Yahoo! Inc. (NASDAQ/YHOO), one of the former leading technology stocks, has been plagued with a stock price that just hasn’t moved for quite a long time, as opposed to several other technology stocks that have had significant price appreciation. Not only have corporate profits been evasive for the firm, but there’s also been a scandal recently. Former CEO Scott Thompson had been discovered to have allegedly lied on his resume about having a bachelor’s degree in computer science. This mistake forced him out; Marissa Mayer has just been named as CEO.
A well-known name among technology stocks, Mayer comes from Google Inc. (NASDAQ/GOOG). With an engineering background, she helped build the Google brand and ultimately drive corporate profits. While her success at Google is laudable, the long-term problems at Yahoo! still exist. It will be quite interesting to see if her skills are transferable to more problematic technology stocks such as Yahoo!, which has had issues in generating corporate profits for quite an extended period of time.
This hasn’t been the only change, as the landscape for technology stocks continues to evolve. Yahoo!’s North American division is essentially trading for nothing. Most of the value of Yahoo! USA is built on cash and its stake in Alibaba and Yahoo! Japan. Yahoo! has entered an agreement that will see up to half of its stake in Alibaba sold for $7.1 billion. After taxes, Yahoo! expects to net approximately $4.2 billion and $800 million in preferred Alibaba stock.

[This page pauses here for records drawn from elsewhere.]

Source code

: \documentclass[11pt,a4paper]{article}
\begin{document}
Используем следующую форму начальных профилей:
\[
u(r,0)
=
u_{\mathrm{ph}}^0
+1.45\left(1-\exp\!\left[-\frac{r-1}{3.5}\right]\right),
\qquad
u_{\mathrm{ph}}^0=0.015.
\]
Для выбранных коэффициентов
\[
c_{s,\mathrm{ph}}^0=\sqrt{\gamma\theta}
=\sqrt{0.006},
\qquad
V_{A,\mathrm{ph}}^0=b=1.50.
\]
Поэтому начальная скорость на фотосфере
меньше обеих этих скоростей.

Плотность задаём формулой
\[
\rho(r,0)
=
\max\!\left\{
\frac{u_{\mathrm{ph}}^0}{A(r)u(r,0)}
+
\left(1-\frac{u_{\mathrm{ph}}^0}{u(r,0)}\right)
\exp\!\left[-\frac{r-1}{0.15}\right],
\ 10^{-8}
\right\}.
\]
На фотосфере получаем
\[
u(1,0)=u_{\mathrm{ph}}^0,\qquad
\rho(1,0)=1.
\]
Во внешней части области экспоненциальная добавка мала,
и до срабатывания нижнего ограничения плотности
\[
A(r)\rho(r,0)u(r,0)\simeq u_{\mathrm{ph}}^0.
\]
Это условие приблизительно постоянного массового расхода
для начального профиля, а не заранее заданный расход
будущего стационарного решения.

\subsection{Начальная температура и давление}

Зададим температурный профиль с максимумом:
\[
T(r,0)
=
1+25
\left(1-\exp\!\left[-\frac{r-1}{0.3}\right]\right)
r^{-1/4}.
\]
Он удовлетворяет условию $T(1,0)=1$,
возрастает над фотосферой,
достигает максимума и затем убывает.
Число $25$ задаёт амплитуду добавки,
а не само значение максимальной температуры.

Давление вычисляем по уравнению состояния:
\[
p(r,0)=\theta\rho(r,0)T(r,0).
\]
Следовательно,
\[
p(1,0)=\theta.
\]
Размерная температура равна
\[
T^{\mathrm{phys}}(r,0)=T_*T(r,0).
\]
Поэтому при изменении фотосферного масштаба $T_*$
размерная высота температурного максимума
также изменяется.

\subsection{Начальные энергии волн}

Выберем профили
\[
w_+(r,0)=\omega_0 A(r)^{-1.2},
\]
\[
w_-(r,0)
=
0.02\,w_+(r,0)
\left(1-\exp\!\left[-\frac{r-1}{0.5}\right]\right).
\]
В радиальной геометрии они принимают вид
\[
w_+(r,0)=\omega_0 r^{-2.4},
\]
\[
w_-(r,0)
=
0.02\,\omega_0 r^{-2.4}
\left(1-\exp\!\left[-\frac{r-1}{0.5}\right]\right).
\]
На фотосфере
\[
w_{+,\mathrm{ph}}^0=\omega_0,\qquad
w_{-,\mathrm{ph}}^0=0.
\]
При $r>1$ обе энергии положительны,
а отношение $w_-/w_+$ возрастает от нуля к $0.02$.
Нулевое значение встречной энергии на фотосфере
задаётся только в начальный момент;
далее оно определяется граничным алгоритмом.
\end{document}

Even after this deal and the announcement of a new CEO, the stock has not moved substantially, stuck in a range. This is because investors know that technology stocks are built on innovation. Between the new CEO and this deal, nothing has yet been accomplished in improving the corporate profits of the company. Technology stocks need to be on the cutting edge, the front line of new ideas. I can’t remember the last time I talked to someone who was excited about anything Yahoo!’s U.S. division has done, as opposed to other technology stocks that are constantly innovating and creating new products and experiences.

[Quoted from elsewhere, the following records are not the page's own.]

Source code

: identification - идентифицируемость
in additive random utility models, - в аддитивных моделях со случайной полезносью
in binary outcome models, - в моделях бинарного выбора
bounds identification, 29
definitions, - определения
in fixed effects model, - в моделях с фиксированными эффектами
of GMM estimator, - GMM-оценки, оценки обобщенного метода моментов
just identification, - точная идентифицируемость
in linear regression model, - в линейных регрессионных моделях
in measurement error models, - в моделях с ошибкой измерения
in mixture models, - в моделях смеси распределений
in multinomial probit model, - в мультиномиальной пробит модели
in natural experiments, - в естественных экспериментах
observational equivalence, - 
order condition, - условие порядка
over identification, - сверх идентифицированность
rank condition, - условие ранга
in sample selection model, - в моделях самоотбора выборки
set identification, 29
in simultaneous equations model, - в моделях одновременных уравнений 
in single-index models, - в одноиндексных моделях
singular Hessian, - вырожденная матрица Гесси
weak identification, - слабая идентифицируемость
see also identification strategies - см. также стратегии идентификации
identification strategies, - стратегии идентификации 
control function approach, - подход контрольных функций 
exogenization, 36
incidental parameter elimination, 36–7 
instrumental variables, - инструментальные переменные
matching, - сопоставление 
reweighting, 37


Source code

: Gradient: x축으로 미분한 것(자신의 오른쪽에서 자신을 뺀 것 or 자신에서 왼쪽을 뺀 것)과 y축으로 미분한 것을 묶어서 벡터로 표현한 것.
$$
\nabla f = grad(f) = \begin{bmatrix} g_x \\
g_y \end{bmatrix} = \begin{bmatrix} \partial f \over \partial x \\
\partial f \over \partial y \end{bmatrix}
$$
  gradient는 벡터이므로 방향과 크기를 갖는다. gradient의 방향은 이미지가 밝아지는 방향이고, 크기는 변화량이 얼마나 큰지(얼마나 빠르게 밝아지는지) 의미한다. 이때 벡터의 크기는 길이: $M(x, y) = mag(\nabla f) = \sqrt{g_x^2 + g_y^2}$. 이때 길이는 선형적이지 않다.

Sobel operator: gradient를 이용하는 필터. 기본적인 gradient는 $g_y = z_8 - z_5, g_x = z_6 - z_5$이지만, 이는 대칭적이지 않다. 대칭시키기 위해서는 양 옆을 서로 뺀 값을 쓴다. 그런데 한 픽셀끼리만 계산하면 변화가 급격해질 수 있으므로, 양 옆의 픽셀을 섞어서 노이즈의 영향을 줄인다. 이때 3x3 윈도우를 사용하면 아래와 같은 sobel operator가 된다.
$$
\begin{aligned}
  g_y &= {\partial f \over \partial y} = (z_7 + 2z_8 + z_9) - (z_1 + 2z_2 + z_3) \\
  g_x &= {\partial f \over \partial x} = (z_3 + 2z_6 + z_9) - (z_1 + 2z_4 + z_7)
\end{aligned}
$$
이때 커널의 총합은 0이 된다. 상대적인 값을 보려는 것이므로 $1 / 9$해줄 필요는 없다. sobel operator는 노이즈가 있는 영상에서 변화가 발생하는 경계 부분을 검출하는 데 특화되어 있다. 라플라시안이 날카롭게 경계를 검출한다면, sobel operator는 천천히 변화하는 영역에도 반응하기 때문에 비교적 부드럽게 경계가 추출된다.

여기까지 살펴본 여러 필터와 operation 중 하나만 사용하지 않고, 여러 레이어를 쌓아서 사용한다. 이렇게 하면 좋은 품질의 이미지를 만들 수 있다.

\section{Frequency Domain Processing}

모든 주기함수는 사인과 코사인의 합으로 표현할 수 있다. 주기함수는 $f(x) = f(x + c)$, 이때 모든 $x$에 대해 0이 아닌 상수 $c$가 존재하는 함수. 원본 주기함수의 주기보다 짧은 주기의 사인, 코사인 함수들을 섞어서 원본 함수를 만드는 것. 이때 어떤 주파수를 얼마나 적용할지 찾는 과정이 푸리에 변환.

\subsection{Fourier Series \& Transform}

Chart courtesy of www.StockCharts.com.
While the move up in recent days was nice, as you can see from this chart, the stock is stuck in a tight range. An investor might look at this stock as an option, hoping that more pieces are sold off to other technology stocks and wishing for a break above the upper resistance level. But generally speaking, wishing and hoping are not good friends for investors. We need a clear breakout from this giant wedge; until then, Yahoo! appears to be dead money, with a lack of strategy for increasing corporate profits.

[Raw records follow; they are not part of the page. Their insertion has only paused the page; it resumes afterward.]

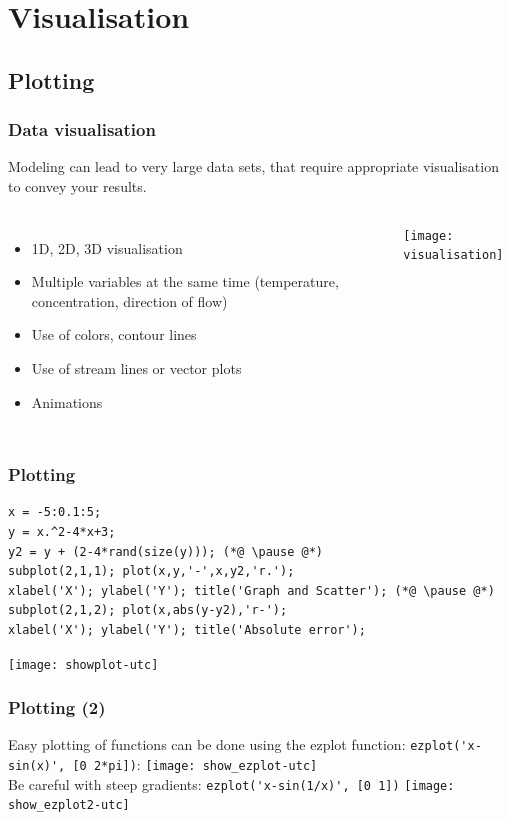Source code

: \documentclass[11pt,table,final,fleqn,xcolor={usenames,dvipsnames},unknownkeysallowed,handout]{beamer}
\begin{document}
\section{Visualisation}
\subsection*{Plotting}
\begin{frame}
 \frametitle{Data visualisation}
 Modeling can lead to very large data sets, that require appropriate visualisation to convey your results.
 \begin{columns}
    \begin{itemize}
      \item 1D, 2D, 3D visualisation
      \item Multiple variables at the same time (temperature, concentration, direction of flow)
      \item Use of colors, contour lines
      \item Use of stream lines or vector plots
      \item Animations
    \end{itemize}
   \centering\texttt{[image: visualisation]}
 \end{columns}
\end{frame}

\begin{frame}[fragile]
  \frametitle{Plotting}
  \begin{lstlisting}
x = -5:0.1:5;
y = x.^2-4*x+3;
y2 = y + (2-4*rand(size(y))); (*@ \pause @*)
subplot(2,1,1); plot(x,y,'-',x,y2,'r.');
xlabel('X'); ylabel('Y'); title('Graph and Scatter'); (*@ \pause @*)
subplot(2,1,2); plot(x,abs(y-y2),'r-');
xlabel('X'); ylabel('Y'); title('Absolute error');
  \end{lstlisting}
  \centering\texttt{[image: showplot-utc]}
\end{frame}

\begin{frame}[fragile]
  \frametitle{Plotting (2)}
  Easy plotting of functions can be done using the ezplot function: \lstinline$ezplot('x-sin(x)', [0 2*pi])$:
  \texttt{[image: show\_ezplot-utc]}\\
  Be careful with steep gradients: \lstinline$ezplot('x-sin(1/x)', [0 1])$%
  \texttt{[image: show\_ezplot2-utc]}
\end{frame}
\end{document}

I do welcome the new CEO, as she has proven to have been quite successful in her experience at Google. Running an entirely new organization will prove to be a challenge, as will trying to change the perception of internet users. Technology stocks can get stuck in a rut and have a very difficult time changing their tune. This change of perception is needed to ultimately drive corporate profits. With heavy competition from technology stocks such as Google, I would wait for concrete information about how the new CEO will chart the new course for Yahoo! and drive corporate profits.